Required work:
Once the line with "4. Executar requests na ordem" is found in the entries below, repeat it and each following line exactly, up to and including the line with "冬x溪 - BV13e4JeiEta". Add no other lines.

════════

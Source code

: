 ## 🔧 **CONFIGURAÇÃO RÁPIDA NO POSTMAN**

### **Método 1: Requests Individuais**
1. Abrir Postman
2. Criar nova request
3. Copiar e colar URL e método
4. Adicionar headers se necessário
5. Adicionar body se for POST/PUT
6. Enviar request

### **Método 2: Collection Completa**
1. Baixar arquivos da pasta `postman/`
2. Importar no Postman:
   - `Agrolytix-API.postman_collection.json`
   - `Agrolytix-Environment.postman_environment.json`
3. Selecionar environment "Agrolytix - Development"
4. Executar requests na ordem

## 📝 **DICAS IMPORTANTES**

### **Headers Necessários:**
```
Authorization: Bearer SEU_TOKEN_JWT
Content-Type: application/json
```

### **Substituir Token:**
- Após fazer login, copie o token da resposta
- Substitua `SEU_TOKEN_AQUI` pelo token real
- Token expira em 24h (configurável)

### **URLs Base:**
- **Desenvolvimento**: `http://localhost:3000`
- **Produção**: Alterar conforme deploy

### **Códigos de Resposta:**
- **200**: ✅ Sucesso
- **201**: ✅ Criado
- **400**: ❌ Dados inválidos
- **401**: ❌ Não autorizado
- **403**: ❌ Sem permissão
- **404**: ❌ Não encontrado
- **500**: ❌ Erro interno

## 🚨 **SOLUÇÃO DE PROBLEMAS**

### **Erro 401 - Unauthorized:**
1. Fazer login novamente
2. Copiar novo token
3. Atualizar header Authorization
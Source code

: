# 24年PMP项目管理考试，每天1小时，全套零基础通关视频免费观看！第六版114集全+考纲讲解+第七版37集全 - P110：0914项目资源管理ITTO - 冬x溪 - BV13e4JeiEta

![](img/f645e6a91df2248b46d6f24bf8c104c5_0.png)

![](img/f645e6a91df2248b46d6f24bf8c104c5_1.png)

════════

Written solution:
4. Executar requests na ordem

## 📝 **DICAS IMPORTANTES**

### **Headers Necessários:**
```
Authorization: Bearer SEU_TOKEN_JWT
Content-Type: application/json
```

### **Substituir Token:**
- Após fazer login, copie o token da resposta
- Substitua `SEU_TOKEN_AQUI` pelo token real
- Token expira em 24h (configurável)

### **URLs Base:**
- **Desenvolvimento**: `http://localhost:3000`
- **Produção**: Alterar conforme deploy

### **Códigos de Resposta:**
- **200**: ✅ Sucesso
- **201**: ✅ Criado
- **400**: ❌ Dados inválidos
- **401**: ❌ Não autorizado
- **403**: ❌ Sem permissão
- **404**: ❌ Não encontrado
- **500**: ❌ Erro interno

## 🚨 **SOLUÇÃO DE PROBLEMAS**

### **Erro 401 - Unauthorized:**
1. Fazer login novamente
2. Copiar novo token
3. Atualizar header Authorization
Source code

:# 24年PMP项目管理考试，每天1小时，全套零基础通关视频免费观看！第六版114集全+考纲讲解+第七版37集全 - P110：0914项目资源管理ITTO - 冬x溪 - BV13e4JeiEta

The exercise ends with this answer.